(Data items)
************

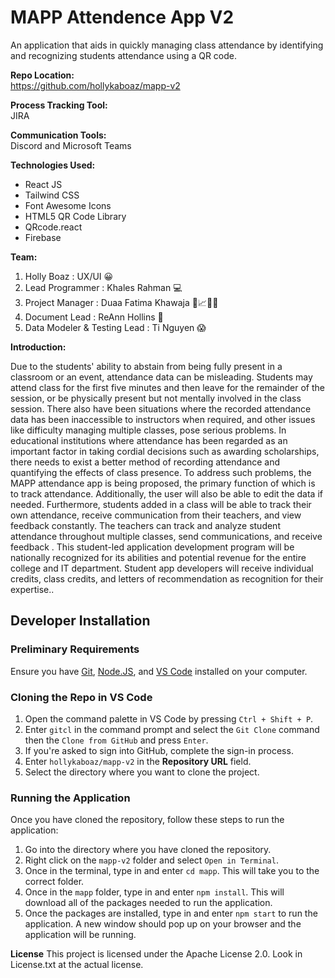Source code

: # MAPP Attendence App V2<br>
An application that aids in quickly managing class attendance by identifying and recognizing students attendance using a QR code.

**Repo Location:** <br>
https://github.com/hollykaboaz/mapp-v2

**Process Tracking Tool:** <br>
JIRA

**Communication Tools:** <br>
Discord and Microsoft Teams

**Technologies Used:** <br>
 * React JS
 * Tailwind CSS
 * Font Awesome Icons
 * HTML5 QR Code Library
 * QRcode.react
 * Firebase

**Team:** <br>
1. Holly Boaz : UX/UI 😀
2. Lead Programmer : Khales Rahman :computer:
3. Project Manager : Duaa Fatima Khawaja 📅📈👩‍💼
4. Document Lead : ReAnn Hollins :scroll: 
5. Data Modeler & Testing Lead : Ti Nguyen 😱

**Introduction:** <br>

Due to the students' ability to abstain from being fully present in a classroom or an event, attendance data can be misleading. Students may attend class for the first five minutes and then leave for the remainder of the session, or be physically present but not mentally involved in the class session. There also have been situations where the recorded attendance data has been inaccessible to instructors when required, and other issues like difficulty managing multiple classes, pose serious problems. In educational institutions where attendance has been regarded as an important factor in taking cordial decisions such as awarding scholarships, there needs to exist a better method of recording attendance and quantifying the effects of class presence. To address such problems, the MAPP  attendance app is being proposed, the primary function of which is to track attendance. Additionally, the user will also be able to edit the data if needed. 
Furthermore, students added in a class will be able to track their own attendance, receive communication from their teachers, and view feedback constantly. The teachers can track and analyze student attendance throughout multiple classes, send communications, and receive feedback .
This student-led application development program will be nationally recognized for its abilities and potential revenue for the entire college and IT department. Student app developers will receive individual credits, class credits, and letters of recommendation as recognition for their expertise..

## Developer Installation <br>

### Preliminary Requirements <br>
Ensure you have [Git](https://git-scm.com/downloads), [Node.JS](https://nodejs.org/en/download), and [VS Code](https://code.visualstudio.com/download) installed on your computer.<br>

### Cloning the Repo in VS Code <br>
1. Open the command palette in VS Code by pressing `Ctrl + Shift + P`.
2. Enter `gitcl` in the command prompt and select the `Git Clone` command then the `Clone from GitHub` and press `Enter`.
3. If you're asked to sign into GitHub, complete the sign-in process.
4. Enter `hollykaboaz/mapp-v2` in the **Repository URL** field.
6. Select the directory where you want to clone the project.


### Running the Application <br>
Once you have cloned the repository, follow these steps to run the application:
1. Go into the directory where you have cloned the repository.
2. Right click on the `mapp-v2` folder and select `Open in Terminal`.
3. Once in the terminal, type in and enter `cd mapp`. This will take you to the correct folder.
4. Once in the `mapp` folder, type in and enter `npm install`. This will download all of the packages needed to run the application.
5. Once the packages are installed, type in and enter `npm start` to run the application. A new window should pop up on your browser and the application will be running.

**License**
This project is  licensed under the Apache License 2.0. Look in License.txt at the actual license.
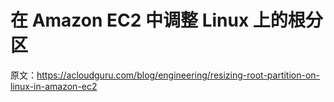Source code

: # 在 Amazon EC2 中调整 Linux 上的根分区

原文：<https://acloudguru.com/blog/engineering/resizing-root-partition-on-linux-in-amazon-ec2>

************

• [What is required]:
In this exercise, set down all of the data exactly, without the pictures.

• [Answer to this exercise]:
Source code

: # MAPP Attendence App V2<br>
An application that aids in quickly managing class attendance by identifying and recognizing students attendance using a QR code.

**Repo Location:** <br>
https://github.com/hollykaboaz/mapp-v2

**Process Tracking Tool:** <br>
JIRA

**Communication Tools:** <br>
Discord and Microsoft Teams

**Technologies Used:** <br>
 * React JS
 * Tailwind CSS
 * Font Awesome Icons
 * HTML5 QR Code Library
 * QRcode.react
 * Firebase

**Team:** <br>
1. Holly Boaz : UX/UI 😀
2. Lead Programmer : Khales Rahman :computer:
3. Project Manager : Duaa Fatima Khawaja 📅📈👩‍💼
4. Document Lead : ReAnn Hollins :scroll: 
5. Data Modeler & Testing Lead : Ti Nguyen 😱

**Introduction:** <br>

Due to the students' ability to abstain from being fully present in a classroom or an event, attendance data can be misleading. Students may attend class for the first five minutes and then leave for the remainder of the session, or be physically present but not mentally involved in the class session. There also have been situations where the recorded attendance data has been inaccessible to instructors when required, and other issues like difficulty managing multiple classes, pose serious problems. In educational institutions where attendance has been regarded as an important factor in taking cordial decisions such as awarding scholarships, there needs to exist a better method of recording attendance and quantifying the effects of class presence. To address such problems, the MAPP  attendance app is being proposed, the primary function of which is to track attendance. Additionally, the user will also be able to edit the data if needed. 
Furthermore, students added in a class will be able to track their own attendance, receive communication from their teachers, and view feedback constantly. The teachers can track and analyze student attendance throughout multiple classes, send communications, and receive feedback .
This student-led application development program will be nationally recognized for its abilities and potential revenue for the entire college and IT department. Student app developers will receive individual credits, class credits, and letters of recommendation as recognition for their expertise..

## Developer Installation <br>

### Preliminary Requirements <br>
Ensure you have [Git](https://git-scm.com/downloads), [Node.JS](https://nodejs.org/en/download), and [VS Code](https://code.visualstudio.com/download) installed on your computer.<br>

### Cloning the Repo in VS Code <br>
1. Open the command palette in VS Code by pressing `Ctrl + Shift + P`.
2. Enter `gitcl` in the command prompt and select the `Git Clone` command then the `Clone from GitHub` and press `Enter`.
3. If you're asked to sign into GitHub, complete the sign-in process.
4. Enter `hollykaboaz/mapp-v2` in the **Repository URL** field.
6. Select the directory where you want to clone the project.


### Running the Application <br>
Once you have cloned the repository, follow these steps to run the application:
1. Go into the directory where you have cloned the repository.
2. Right click on the `mapp-v2` folder and select `Open in Terminal`.
3. Once in the terminal, type in and enter `cd mapp`. This will take you to the correct folder.
4. Once in the `mapp` folder, type in and enter `npm install`. This will download all of the packages needed to run the application.
5. Once the packages are installed, type in and enter `npm start` to run the application. A new window should pop up on your browser and the application will be running.

**License**
This project is  licensed under the Apache License 2.0. Look in License.txt at the actual license.
Source code

: # 在 Amazon EC2 中调整 Linux 上的根分区

原文：<https://acloudguru.com/blog/engineering/resizing-root-partition-on-linux-in-amazon-ec2>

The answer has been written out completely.